> _TASK GOAL_
Between the line containing "1. In the [Office" and the line containing "3. Review the" lies a run of lines; give that run again exactly, with both of those lines, and nothing else from the entries below.
((
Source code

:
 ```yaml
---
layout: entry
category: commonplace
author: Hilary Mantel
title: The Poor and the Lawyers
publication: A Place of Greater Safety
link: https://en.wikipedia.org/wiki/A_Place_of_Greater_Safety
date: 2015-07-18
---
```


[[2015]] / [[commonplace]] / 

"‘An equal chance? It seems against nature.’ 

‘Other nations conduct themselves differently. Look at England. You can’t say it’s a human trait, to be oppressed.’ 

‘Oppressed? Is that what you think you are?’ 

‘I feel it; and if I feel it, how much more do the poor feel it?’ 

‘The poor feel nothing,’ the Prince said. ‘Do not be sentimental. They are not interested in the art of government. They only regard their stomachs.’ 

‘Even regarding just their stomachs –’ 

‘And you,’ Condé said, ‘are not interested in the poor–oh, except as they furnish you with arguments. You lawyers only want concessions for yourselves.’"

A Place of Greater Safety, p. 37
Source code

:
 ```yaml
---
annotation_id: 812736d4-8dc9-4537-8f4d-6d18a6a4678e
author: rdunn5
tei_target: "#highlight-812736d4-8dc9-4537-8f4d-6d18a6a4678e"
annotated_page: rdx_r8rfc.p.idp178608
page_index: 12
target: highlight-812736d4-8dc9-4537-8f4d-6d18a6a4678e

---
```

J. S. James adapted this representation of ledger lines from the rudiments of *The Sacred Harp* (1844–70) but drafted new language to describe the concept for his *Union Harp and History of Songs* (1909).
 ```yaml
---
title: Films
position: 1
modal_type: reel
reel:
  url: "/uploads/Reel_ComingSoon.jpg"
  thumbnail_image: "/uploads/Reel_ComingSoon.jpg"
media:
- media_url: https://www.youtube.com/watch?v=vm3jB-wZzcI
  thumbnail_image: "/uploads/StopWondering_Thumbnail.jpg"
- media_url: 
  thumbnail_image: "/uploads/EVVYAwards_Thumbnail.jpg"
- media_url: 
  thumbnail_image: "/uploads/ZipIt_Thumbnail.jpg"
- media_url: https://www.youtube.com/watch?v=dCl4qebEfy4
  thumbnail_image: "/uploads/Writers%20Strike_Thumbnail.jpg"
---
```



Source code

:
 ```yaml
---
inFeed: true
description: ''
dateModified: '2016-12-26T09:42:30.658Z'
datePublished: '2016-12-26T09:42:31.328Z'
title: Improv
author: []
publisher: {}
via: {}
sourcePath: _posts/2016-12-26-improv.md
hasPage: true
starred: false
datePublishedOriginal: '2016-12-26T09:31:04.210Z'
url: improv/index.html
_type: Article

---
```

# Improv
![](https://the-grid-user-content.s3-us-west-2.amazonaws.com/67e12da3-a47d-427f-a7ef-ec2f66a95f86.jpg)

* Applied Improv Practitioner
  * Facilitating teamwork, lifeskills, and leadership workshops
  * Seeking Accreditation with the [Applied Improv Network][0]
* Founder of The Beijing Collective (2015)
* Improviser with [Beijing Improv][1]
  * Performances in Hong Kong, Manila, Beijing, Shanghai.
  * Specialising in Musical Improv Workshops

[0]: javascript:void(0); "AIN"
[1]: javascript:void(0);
))
((
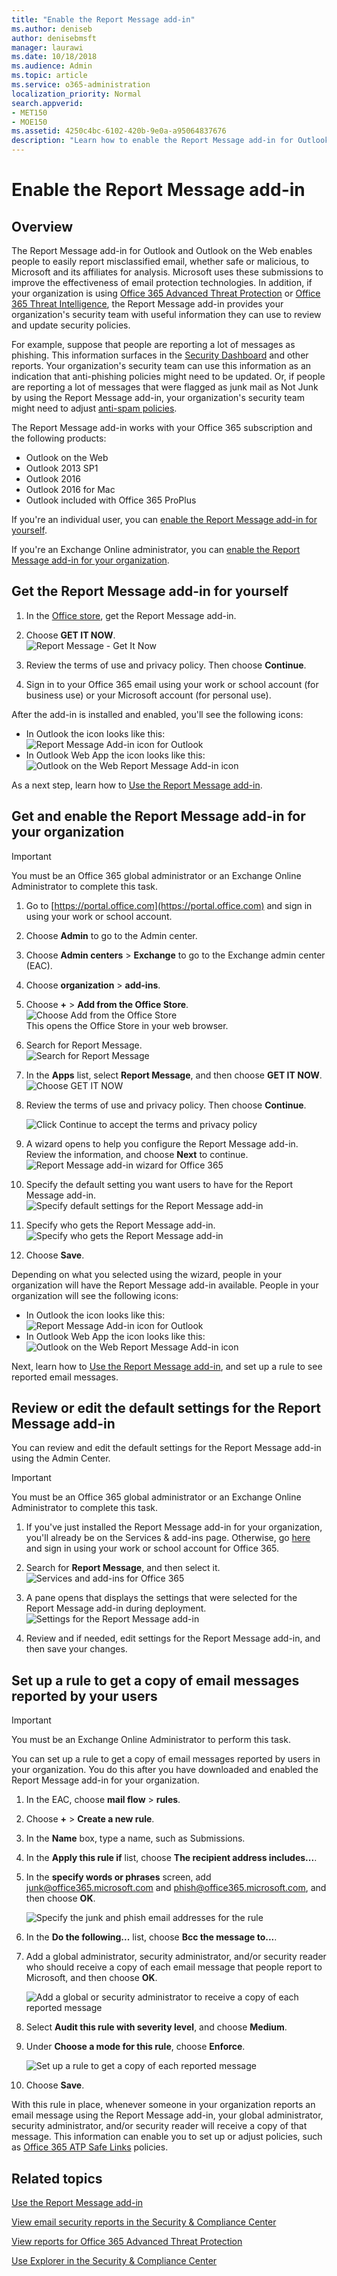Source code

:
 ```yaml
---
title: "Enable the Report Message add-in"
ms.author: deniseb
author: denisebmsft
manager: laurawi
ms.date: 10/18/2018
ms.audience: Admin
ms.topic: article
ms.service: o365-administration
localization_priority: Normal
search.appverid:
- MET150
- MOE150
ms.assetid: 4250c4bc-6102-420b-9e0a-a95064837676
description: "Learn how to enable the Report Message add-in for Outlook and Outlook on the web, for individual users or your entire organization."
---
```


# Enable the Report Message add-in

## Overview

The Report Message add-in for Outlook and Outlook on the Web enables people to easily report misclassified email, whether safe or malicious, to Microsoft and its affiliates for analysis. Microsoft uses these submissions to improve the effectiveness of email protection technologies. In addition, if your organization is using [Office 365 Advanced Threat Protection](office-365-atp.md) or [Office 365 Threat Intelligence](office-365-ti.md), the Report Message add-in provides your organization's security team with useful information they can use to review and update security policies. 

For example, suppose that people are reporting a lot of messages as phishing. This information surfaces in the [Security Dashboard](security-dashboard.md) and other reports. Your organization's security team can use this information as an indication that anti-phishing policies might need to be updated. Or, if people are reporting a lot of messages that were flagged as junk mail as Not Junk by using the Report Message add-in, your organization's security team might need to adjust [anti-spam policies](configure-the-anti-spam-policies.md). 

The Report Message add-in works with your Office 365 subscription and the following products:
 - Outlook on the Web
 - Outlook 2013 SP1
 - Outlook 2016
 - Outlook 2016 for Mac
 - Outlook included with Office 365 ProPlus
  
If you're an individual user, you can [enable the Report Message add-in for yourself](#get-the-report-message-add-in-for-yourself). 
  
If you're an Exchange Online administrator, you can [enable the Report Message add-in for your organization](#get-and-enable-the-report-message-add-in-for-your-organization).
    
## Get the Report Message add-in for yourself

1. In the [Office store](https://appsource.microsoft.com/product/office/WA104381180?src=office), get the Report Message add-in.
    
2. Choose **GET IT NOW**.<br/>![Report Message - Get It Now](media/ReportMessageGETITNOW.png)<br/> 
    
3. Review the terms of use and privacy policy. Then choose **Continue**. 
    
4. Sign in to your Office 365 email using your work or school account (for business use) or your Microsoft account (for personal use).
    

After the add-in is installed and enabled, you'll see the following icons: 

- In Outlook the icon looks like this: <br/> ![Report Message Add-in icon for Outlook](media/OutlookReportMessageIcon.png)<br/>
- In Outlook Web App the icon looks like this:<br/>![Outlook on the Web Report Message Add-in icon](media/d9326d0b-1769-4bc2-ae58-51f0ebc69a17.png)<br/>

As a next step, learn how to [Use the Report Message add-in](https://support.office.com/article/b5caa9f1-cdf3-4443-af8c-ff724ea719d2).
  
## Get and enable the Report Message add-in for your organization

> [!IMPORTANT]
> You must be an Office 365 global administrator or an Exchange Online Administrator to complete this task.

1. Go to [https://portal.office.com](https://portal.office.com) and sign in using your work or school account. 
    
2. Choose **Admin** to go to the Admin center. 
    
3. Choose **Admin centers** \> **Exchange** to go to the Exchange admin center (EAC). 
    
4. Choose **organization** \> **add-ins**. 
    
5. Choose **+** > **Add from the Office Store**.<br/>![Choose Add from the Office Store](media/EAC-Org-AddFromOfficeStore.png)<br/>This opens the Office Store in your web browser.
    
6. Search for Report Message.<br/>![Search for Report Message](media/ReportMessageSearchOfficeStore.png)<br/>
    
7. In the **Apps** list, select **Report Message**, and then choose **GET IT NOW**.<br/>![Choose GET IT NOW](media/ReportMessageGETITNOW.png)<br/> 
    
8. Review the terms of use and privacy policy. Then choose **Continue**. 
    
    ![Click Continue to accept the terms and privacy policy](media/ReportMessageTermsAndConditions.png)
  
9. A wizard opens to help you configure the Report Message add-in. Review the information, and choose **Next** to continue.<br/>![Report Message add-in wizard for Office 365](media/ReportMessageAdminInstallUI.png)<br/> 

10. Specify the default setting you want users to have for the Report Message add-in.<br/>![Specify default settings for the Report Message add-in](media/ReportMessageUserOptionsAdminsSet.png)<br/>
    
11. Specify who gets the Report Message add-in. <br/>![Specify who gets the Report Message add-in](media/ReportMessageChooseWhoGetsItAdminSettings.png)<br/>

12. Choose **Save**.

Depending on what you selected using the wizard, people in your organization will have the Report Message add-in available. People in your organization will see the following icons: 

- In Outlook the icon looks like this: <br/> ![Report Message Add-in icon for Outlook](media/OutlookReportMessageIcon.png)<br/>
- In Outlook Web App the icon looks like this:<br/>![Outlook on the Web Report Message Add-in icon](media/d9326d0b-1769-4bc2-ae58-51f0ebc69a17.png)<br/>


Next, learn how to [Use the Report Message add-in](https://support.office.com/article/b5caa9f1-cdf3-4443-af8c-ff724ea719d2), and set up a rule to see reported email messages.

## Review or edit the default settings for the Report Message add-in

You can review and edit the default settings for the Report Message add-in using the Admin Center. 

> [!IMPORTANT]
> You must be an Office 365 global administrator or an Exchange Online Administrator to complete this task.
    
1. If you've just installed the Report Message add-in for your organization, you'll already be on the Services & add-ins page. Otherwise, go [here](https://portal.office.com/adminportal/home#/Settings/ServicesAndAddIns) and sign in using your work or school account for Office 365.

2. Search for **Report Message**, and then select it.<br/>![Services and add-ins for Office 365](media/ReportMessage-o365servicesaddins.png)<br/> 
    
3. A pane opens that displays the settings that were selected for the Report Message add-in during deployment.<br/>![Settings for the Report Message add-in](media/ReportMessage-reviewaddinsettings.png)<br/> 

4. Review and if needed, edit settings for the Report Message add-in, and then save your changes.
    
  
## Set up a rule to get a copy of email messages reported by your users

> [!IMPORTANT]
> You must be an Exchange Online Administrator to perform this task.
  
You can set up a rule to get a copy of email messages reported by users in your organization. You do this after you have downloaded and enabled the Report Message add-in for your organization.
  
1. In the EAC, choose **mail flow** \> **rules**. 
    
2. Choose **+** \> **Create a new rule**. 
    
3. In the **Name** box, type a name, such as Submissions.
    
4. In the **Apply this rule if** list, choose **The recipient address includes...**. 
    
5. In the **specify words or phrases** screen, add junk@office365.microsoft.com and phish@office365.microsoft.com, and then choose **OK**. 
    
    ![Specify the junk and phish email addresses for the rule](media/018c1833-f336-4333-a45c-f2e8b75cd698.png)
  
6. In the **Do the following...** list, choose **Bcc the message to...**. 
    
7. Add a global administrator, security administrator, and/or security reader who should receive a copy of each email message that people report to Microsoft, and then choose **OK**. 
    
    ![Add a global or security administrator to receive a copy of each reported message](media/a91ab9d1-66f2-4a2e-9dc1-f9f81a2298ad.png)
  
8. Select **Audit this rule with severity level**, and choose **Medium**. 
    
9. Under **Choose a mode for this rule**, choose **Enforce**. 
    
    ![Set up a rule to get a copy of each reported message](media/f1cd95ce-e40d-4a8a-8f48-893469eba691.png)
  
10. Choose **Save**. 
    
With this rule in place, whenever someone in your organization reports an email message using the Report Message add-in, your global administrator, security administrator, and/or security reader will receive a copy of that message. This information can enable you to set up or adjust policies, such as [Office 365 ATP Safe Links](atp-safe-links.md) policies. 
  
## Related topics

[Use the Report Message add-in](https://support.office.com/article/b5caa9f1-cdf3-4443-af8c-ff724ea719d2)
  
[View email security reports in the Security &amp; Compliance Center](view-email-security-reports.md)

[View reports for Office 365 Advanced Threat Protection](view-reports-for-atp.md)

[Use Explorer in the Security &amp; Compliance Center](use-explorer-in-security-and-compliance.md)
))
> _OUTPUT OF THE EXERCISE_
1. In the [Office store](https://appsource.microsoft.com/product/office/WA104381180?src=office), get the Report Message add-in.
    
2. Choose **GET IT NOW**.<br/>![Report Message - Get It Now](media/ReportMessageGETITNOW.png)<br/> 
    
3. Review the terms of use and privacy policy. Then choose **Continue**. 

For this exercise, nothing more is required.